Start of RECORD SET

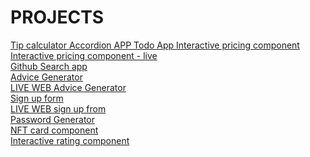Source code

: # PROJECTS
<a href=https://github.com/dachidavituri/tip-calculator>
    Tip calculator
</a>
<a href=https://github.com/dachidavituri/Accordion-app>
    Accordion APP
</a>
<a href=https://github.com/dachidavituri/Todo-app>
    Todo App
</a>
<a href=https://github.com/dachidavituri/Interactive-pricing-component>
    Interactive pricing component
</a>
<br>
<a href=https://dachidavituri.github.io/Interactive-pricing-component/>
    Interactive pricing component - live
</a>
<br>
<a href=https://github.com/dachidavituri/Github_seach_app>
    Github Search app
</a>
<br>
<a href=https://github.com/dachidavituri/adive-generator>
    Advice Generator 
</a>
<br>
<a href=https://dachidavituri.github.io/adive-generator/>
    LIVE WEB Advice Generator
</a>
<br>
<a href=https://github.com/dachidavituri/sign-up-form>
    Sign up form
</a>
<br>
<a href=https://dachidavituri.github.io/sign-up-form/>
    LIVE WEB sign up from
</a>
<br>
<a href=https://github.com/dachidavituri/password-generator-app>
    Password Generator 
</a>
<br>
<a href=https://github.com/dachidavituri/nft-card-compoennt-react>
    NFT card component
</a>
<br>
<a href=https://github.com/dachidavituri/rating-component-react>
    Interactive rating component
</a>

End of RECORD SET

● **WHAT YOU NEED TO DO**: The response should hold only an exact repeat of the lines from the one with "<a href=https://github.com/dachidavituri/Todo-app>" to the final line of the listing above.

● **ANSWER SECTION**:
<a href=https://github.com/dachidavituri/Todo-app>
    Todo App
</a>
<a href=https://github.com/dachidavituri/Interactive-pricing-component>
    Interactive pricing component
</a>
<br>
<a href=https://dachidavituri.github.io/Interactive-pricing-component/>
    Interactive pricing component - live
</a>
<br>
<a href=https://github.com/dachidavituri/Github_seach_app>
    Github Search app
</a>
<br>
<a href=https://github.com/dachidavituri/adive-generator>
    Advice Generator 
</a>
<br>
<a href=https://dachidavituri.github.io/adive-generator/>
    LIVE WEB Advice Generator
</a>
<br>
<a href=https://github.com/dachidavituri/sign-up-form>
    Sign up form
</a>
<br>
<a href=https://dachidavituri.github.io/sign-up-form/>
    LIVE WEB sign up from
</a>
<br>
<a href=https://github.com/dachidavituri/password-generator-app>
    Password Generator 
</a>
<br>
<a href=https://github.com/dachidavituri/nft-card-compoennt-react>
    NFT card component
</a>
<br>
<a href=https://github.com/dachidavituri/rating-component-react>
    Interactive rating component
</a>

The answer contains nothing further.